Task description:
Scan the entries below for the word "test" and copy every line where it turns up.
________
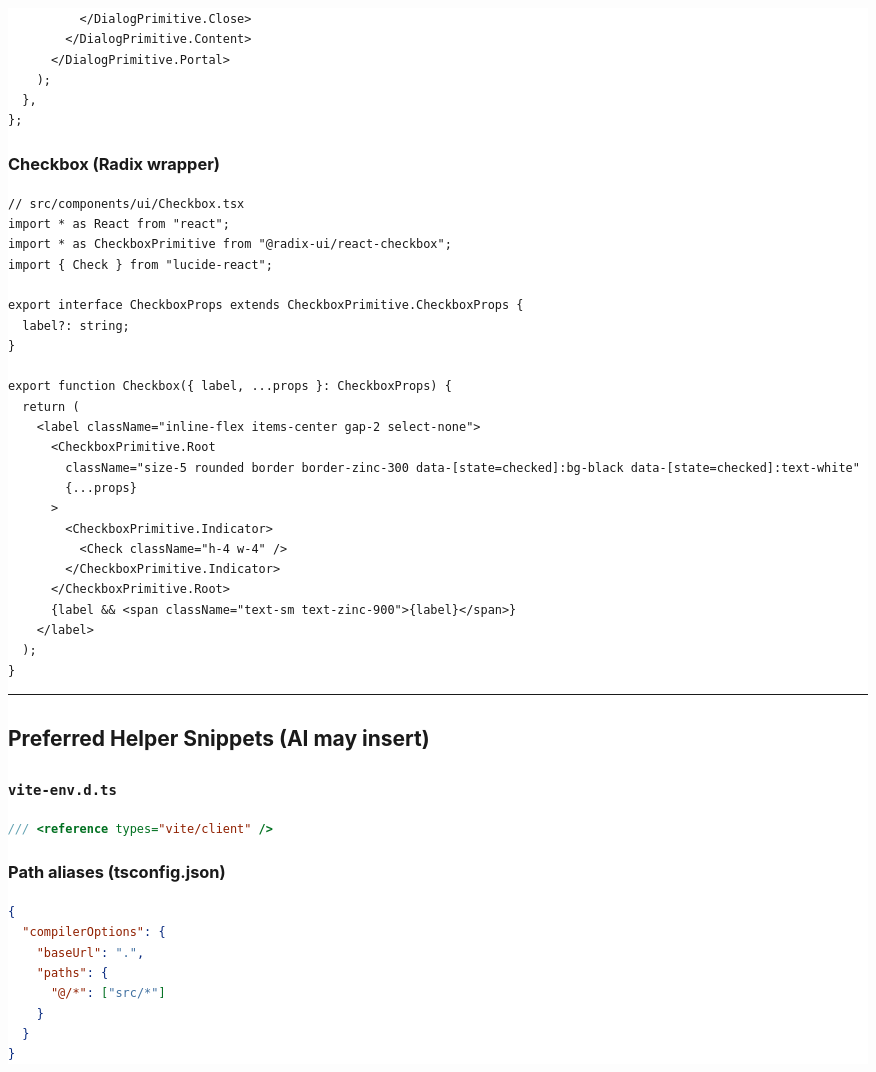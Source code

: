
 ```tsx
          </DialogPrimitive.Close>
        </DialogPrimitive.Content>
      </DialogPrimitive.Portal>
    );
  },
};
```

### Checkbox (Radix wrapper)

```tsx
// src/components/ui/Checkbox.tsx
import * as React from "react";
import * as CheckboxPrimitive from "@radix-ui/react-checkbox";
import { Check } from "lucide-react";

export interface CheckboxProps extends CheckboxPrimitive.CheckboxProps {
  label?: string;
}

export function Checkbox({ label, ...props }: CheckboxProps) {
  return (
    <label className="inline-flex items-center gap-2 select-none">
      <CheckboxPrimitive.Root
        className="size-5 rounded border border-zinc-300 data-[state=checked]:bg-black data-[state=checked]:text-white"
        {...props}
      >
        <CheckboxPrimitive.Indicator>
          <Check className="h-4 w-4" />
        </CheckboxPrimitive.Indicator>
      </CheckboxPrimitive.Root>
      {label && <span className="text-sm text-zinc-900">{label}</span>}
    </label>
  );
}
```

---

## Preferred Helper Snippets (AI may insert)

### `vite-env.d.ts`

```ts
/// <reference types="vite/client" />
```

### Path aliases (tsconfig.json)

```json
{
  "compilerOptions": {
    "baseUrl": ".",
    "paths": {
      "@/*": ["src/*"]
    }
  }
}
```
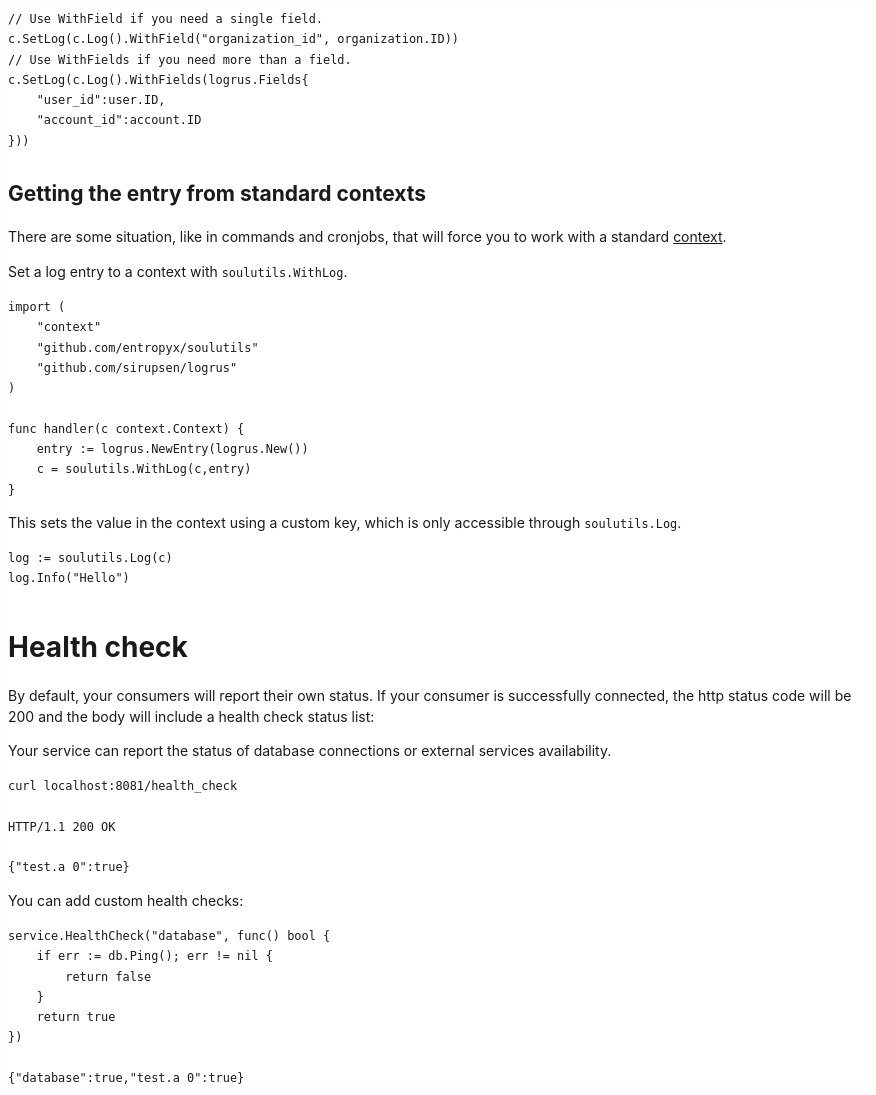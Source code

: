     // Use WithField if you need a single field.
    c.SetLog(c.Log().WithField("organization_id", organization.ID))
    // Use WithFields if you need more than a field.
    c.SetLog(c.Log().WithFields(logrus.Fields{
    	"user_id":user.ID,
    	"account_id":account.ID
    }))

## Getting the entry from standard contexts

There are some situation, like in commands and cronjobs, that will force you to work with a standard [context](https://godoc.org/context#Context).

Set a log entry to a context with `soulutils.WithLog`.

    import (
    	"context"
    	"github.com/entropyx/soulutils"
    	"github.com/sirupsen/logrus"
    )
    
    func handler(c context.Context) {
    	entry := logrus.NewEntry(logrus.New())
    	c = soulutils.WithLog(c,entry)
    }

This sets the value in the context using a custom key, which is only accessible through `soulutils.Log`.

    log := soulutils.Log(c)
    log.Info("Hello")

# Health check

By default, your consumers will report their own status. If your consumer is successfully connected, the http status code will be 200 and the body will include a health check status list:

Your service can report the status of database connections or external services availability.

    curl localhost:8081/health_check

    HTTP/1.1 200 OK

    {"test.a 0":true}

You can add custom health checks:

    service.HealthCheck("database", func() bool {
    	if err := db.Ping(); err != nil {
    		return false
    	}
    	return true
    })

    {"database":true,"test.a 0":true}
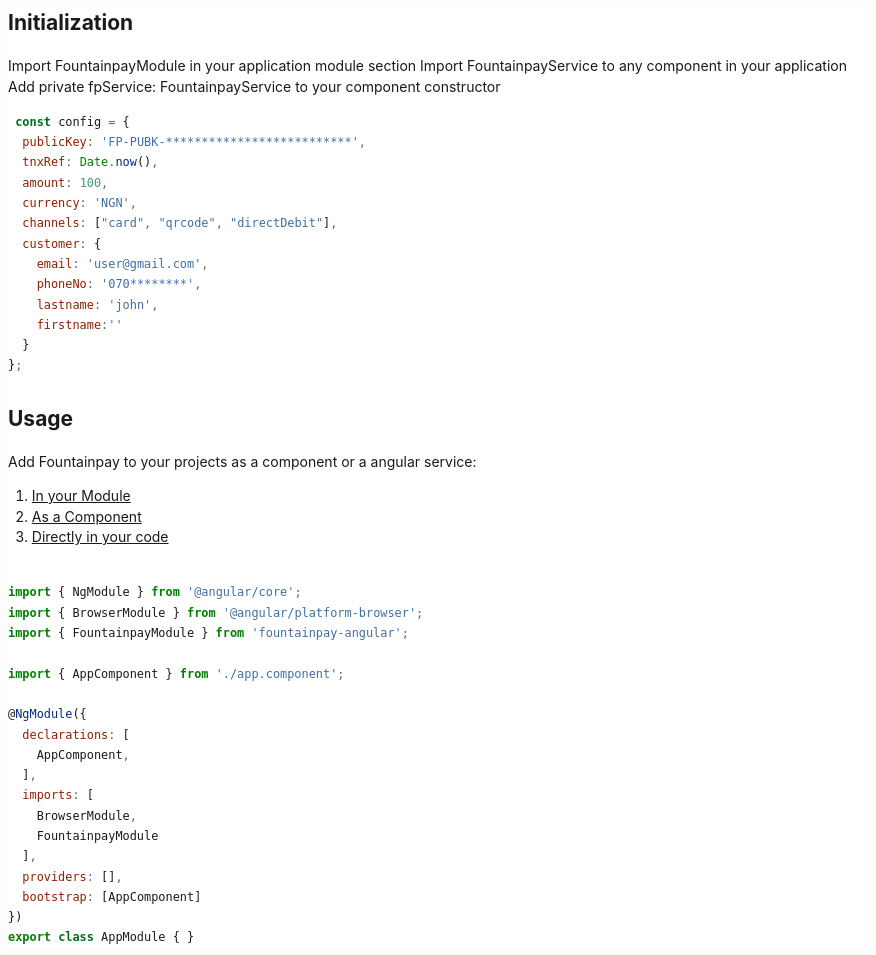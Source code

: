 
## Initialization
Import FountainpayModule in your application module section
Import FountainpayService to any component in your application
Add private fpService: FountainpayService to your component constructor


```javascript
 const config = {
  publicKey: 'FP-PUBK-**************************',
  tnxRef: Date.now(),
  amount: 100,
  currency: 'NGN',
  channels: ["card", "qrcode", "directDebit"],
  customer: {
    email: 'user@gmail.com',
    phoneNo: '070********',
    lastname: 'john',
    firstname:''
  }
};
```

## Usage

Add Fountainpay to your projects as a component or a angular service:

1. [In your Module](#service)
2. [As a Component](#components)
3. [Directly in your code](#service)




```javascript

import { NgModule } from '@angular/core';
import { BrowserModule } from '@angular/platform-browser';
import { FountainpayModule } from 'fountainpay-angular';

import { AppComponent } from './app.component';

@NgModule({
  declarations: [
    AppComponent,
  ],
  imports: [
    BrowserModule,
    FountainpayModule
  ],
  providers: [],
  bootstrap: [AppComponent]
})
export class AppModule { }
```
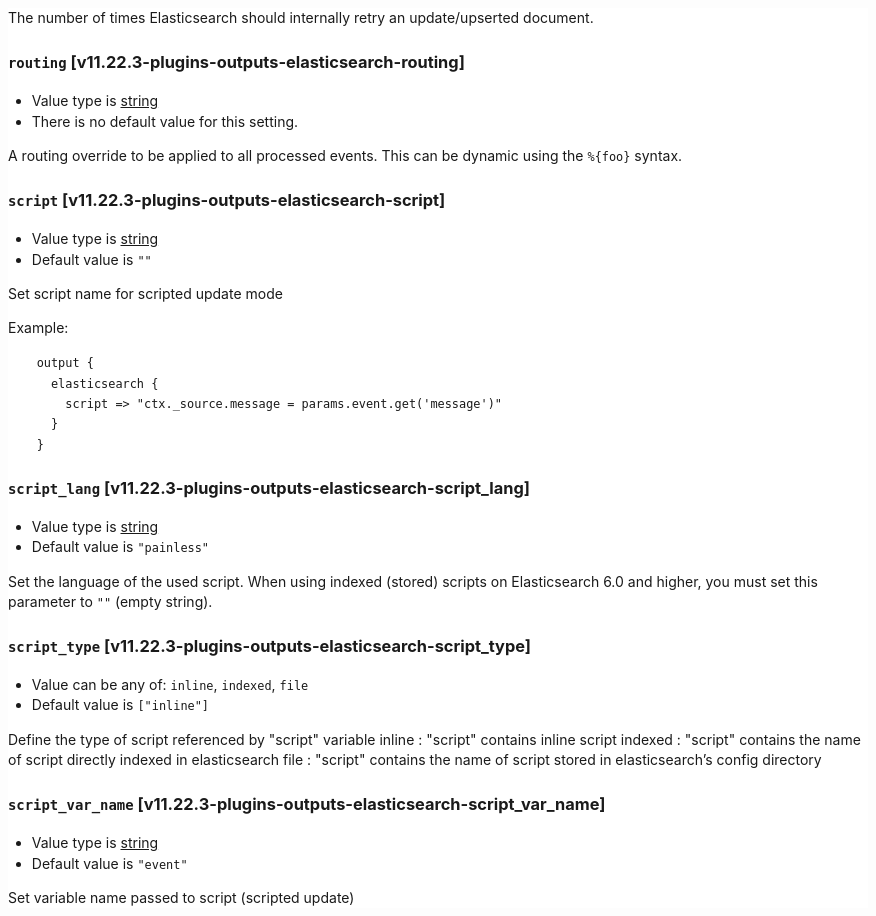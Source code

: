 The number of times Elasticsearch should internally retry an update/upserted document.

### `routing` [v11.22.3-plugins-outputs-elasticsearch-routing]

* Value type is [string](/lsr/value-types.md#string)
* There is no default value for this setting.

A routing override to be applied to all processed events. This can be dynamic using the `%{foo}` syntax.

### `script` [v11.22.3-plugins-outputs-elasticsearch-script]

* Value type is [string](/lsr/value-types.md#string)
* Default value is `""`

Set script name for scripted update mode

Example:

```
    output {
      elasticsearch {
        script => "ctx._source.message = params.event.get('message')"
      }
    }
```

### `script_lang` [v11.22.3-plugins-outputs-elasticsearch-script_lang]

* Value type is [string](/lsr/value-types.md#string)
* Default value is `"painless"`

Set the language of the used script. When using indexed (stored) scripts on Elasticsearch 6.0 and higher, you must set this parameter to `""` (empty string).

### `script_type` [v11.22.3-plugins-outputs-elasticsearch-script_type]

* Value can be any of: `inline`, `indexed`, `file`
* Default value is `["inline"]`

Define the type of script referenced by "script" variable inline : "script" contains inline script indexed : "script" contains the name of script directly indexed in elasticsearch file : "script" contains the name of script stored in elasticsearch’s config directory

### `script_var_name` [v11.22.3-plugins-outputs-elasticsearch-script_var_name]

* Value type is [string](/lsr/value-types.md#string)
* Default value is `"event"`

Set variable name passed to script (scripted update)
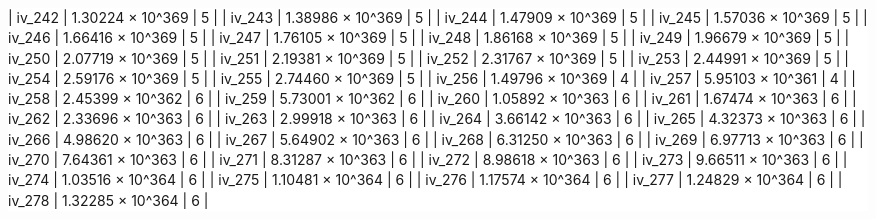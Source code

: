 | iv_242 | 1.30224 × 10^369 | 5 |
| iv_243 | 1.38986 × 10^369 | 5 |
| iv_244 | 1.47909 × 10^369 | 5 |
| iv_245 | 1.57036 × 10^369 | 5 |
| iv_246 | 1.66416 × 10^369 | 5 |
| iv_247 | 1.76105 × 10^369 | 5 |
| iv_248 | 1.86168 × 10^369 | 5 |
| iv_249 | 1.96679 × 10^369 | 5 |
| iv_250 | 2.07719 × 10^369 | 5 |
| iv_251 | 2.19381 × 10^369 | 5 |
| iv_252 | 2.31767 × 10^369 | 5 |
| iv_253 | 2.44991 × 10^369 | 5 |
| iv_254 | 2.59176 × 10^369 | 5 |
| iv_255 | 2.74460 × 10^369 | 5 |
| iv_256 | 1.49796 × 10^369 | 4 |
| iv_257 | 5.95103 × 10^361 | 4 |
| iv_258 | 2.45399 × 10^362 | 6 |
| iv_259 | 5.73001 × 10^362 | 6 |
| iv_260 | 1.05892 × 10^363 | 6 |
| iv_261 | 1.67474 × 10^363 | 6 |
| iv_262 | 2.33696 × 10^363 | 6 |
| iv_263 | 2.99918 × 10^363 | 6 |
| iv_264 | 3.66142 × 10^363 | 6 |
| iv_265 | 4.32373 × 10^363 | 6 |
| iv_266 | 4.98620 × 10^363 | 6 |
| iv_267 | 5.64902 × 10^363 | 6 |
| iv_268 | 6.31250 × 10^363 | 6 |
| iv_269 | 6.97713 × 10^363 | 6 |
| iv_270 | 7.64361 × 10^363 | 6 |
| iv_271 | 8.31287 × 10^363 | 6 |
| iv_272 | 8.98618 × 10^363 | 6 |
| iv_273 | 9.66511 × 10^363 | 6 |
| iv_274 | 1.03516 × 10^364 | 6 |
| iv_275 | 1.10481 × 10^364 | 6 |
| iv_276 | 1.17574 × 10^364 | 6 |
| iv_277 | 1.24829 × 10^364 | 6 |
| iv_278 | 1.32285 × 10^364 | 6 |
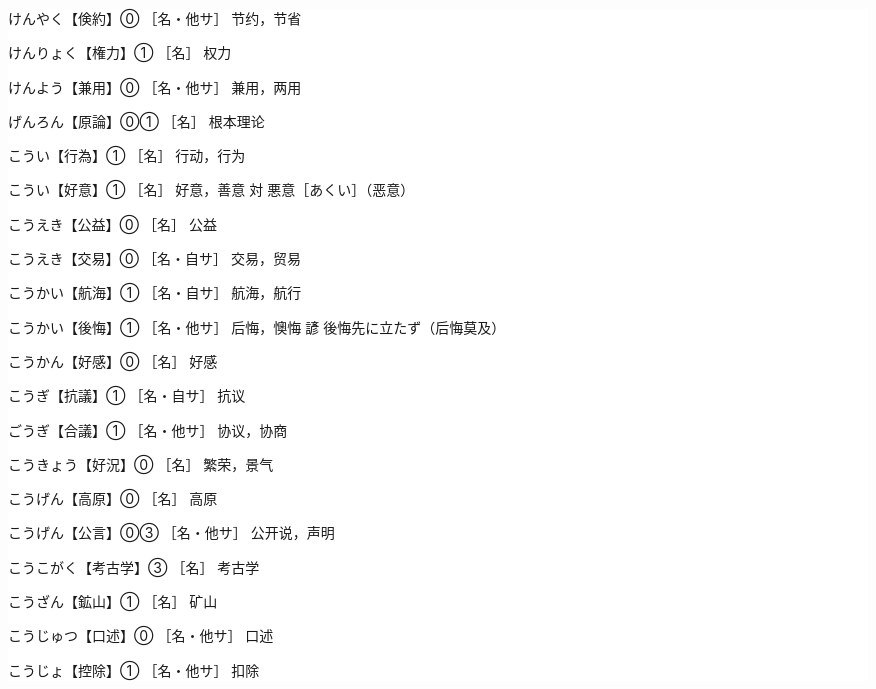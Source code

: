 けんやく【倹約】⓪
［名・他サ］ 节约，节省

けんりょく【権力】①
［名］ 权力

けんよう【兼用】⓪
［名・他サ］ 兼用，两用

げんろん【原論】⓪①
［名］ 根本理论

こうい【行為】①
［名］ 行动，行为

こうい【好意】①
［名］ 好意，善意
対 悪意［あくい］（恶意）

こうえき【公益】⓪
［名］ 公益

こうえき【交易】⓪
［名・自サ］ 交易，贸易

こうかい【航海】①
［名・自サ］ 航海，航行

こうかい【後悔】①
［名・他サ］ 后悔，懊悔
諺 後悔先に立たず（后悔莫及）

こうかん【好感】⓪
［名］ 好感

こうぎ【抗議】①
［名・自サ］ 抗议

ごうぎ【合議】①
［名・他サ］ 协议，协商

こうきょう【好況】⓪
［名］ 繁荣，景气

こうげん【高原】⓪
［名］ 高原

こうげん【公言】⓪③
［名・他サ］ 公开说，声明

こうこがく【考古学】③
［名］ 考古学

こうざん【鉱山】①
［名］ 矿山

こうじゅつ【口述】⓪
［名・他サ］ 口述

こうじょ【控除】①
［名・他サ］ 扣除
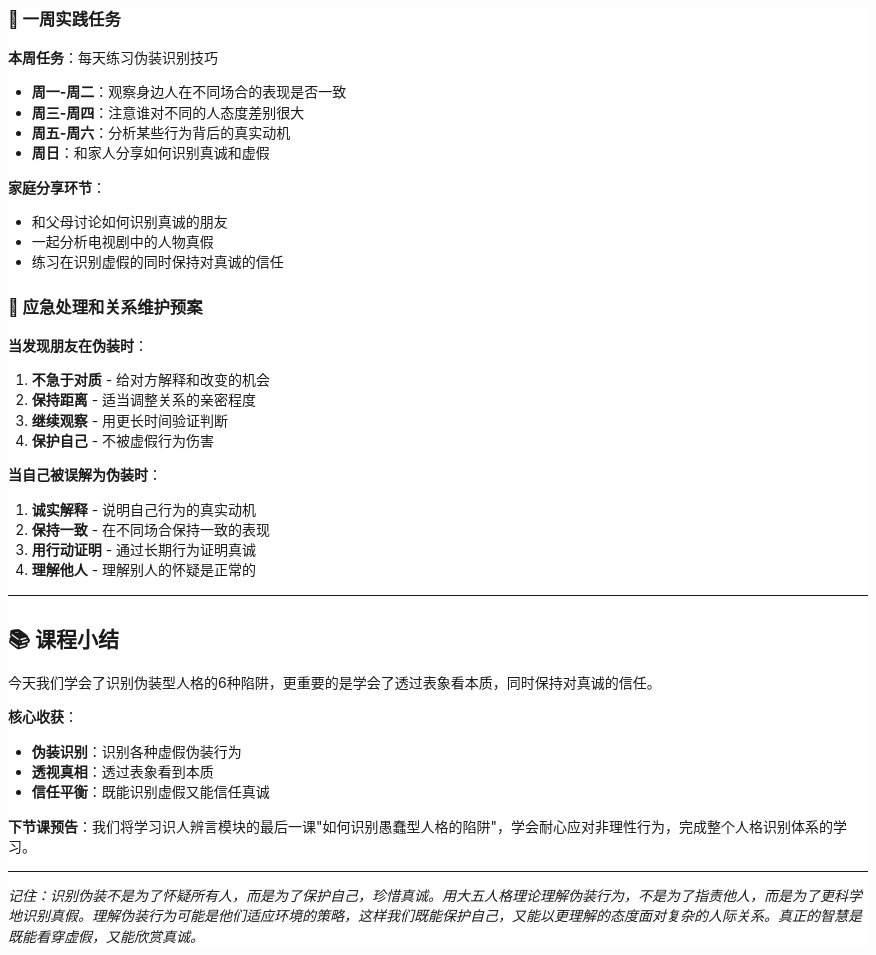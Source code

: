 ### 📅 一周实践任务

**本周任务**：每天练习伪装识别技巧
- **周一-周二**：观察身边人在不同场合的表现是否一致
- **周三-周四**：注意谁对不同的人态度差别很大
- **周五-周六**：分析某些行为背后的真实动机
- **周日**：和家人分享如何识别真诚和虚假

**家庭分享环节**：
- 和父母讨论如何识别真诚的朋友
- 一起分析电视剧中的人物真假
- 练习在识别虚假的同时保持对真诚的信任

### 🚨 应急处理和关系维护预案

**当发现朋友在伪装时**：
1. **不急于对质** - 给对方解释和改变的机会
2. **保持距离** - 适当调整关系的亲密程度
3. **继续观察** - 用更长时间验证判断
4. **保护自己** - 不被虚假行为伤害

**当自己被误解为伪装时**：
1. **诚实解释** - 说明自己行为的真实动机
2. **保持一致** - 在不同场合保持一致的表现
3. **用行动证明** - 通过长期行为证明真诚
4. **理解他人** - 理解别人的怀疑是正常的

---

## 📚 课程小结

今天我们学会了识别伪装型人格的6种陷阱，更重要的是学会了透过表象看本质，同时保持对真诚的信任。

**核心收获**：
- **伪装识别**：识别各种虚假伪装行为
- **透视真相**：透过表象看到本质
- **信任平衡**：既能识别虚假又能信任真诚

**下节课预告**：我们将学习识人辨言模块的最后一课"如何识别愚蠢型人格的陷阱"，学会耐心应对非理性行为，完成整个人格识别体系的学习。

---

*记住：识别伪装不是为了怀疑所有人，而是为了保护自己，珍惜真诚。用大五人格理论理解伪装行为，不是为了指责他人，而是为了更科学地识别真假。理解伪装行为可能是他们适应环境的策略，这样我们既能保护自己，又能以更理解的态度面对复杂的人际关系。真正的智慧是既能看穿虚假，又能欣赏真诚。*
________
Problem solution:
    {"test.a 0":true}
    {"database":true,"test.a 0":true}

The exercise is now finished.